12 - Crianças peculiares
"Ela ameaça as pessoas no Salgueiro" ouvi um órfão cochichar, pouco tempo depois de eu ter descido. Ele era mais velho, parecia entender as coisas.
"Me disseram que ela fez uma menina vomitar e engolir o próprio vômito" Isso saiu da boca de uma criança pequena, sete anos, no máximo.
Caramba, quando eu morrer serei como uma dessas lendas urbanas que os pais contam para os filhos não serem desobedientes. Tenho certeza.
— Eu estava me perguntando quando iria vê-la novamente. — Sr. Morris começa a falar com o gravador de voz em mãos, enquanto estamos na varanda do casarão, sentados num banco feito de pallet, sendo fotografados pela sua equipe.
— A ultima vez que nos vimos foi na coletiva de imprensa na semana passada. — Eu não me lembro de ter visto ele. — Muita coisa tem sido especulada desde então, mas a princípio, gostaria de saber como a senhorita está se sentindo em relação ao baile do herdeiro?
Desvio o meu olhar para a barra da saia do meu vestido, apoio uma das mãos nos meus joelhos, fazendo círculos imaginários com o dedo indicador.
Quero afundar a madeira decrepita do chão com o salto da bota e enfiar a minha cabeça no buraco. Não acho que vou precisar de muito esforço conseguir isso.
Pode ser bom, com um pouco de sorte a próxima matéria vai ser "Isla Grant vandaliza orfanato em situações precárias".
A Rosana está do outro lado da entrada, olhando para mim com desespero. Ela sabe que preciso de algumas palavras para fazer um estrago.
— Lady Isla? — Ele me chama. Ele aguarda uma resposta.
E, tenho que mentir. De novo e de novo. Se não para o meu bem, para o meu mal, eu não paro nunca.
Contei mentiras a vida toda, uma a mais não irá fazer diferença. Não seja fraca e idiota, merda. Mas, mentir sobre o quê? Dizer que está ansiosa para reencontrar seu noivo, ou que está louca para ficar bêbada com os vinhos da adega real?
Na primeira mentira, escapo de um sermão da Rosana, mas aumento as chances do povo se acostumar com a ideia de me ter como princesa deles. Já na segunda, eu me torno o que eles costumam chamar de "causa perdida", afinal, "Isla Grant enlouqueceu".
Qual mentira? Mentir sobre o quê?
— Milady, está se sentindo bem? — Ele torna a perguntar. — Está doente? — De mim mesma.
Sr. Morris não é um homem mau, ele só está fazendo o trabalho dele — mesmo que esteja sendo censurado para não fazer perguntas que me façam parecer um monstrinho em ascensão.
— Sim. Eu... — Molho os lábios. Minha garganta está seca para um cacete. — Eu só estou com um pouco de dor de cabeça. — Mentira. — Podemos falar sobre o orfanato? — Desvio de assunto. — É por isso que estamos aqui. — Mentira de novo.

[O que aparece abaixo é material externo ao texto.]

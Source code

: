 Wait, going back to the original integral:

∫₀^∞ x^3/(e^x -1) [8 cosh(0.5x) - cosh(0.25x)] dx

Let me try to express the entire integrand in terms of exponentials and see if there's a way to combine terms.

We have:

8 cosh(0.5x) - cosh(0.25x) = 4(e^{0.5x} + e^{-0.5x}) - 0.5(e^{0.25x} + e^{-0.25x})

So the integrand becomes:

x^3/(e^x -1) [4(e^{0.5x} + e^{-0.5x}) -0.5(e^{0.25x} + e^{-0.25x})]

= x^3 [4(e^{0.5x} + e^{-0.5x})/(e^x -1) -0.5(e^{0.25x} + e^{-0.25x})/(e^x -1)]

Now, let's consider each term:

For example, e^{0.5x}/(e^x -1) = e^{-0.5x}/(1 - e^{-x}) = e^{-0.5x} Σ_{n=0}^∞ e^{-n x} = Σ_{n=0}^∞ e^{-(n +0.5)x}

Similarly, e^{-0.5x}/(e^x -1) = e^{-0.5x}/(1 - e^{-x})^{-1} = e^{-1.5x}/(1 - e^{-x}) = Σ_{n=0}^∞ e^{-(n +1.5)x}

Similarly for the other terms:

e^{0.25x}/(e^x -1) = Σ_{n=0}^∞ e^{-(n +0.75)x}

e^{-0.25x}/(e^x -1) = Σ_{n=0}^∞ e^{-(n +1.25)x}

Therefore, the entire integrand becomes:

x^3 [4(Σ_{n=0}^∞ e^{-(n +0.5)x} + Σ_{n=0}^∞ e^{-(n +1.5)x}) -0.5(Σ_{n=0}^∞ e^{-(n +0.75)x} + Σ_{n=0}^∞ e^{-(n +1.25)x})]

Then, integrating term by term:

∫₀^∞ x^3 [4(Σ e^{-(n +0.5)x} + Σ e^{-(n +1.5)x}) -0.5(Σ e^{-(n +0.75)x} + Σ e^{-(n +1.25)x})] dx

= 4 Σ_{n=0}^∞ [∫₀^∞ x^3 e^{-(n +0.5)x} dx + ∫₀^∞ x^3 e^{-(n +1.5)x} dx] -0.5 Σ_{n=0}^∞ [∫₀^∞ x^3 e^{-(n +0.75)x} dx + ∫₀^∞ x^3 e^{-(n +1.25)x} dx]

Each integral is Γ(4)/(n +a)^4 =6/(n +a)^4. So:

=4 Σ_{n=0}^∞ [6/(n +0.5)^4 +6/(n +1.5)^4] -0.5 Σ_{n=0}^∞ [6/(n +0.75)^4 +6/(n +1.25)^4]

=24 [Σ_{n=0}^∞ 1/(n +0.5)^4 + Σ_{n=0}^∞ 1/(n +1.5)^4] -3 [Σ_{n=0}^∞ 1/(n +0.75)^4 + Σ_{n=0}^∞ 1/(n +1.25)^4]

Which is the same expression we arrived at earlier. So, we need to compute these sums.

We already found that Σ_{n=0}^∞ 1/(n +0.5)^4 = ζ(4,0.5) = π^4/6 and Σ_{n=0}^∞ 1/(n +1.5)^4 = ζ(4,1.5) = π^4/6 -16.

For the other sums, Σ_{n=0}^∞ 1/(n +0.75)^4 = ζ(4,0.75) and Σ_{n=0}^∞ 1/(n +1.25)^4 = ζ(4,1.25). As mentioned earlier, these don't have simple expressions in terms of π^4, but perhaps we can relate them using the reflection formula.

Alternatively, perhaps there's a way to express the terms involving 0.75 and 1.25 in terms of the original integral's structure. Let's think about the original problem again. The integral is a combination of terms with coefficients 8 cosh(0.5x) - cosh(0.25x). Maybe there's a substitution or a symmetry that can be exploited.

— Muito bem, como desejar. — Ele apruma a sua postura e torna a sorrir. — Qual foi a primeira impressão que teve das crianças?
Engulo em seco.
— São crianças intrigantes, cheias de personalidade. — Consigo dizer e é mais fácil. O sorriso é falso, mas o que estou dizendo não.
Eu dou conta.
O Willow é tão estranho quanto o orfanato da Srta. Peregrine.
Louisa é mais esperta que o meu irmão, por mais difícil que seja para ele admitir. Acho que por isso ele a evitou nos primeiros momentos, depois da entrevista e da porcaria da sessão de fotos.
Achei pouco. Fred não devia andar por aí como um Lordezinho metido a besta de doze anos, só porque é rico, herdeiro da fortuna do nosso pai. Bobo, dinheiro queima.
Me dê algumas gotas de gasolina e um isqueiro para ver o estrago que isso pode fazer a tudo o que nós temos. Cabum.
Louisa me perguntou muito sobre o castelo, como ele era por dentro e me pediu para ser o mais detalhista possível, para que ela pudesse desenha-lo outrora.
Tinha um outro órfão, Ashton, fios laranjas e encaracolados. Ele tentou me mostrar alguns truques de mágica com um baralho de cartas, e deu errado as cinco primeiras vezes, é um garoto persistente.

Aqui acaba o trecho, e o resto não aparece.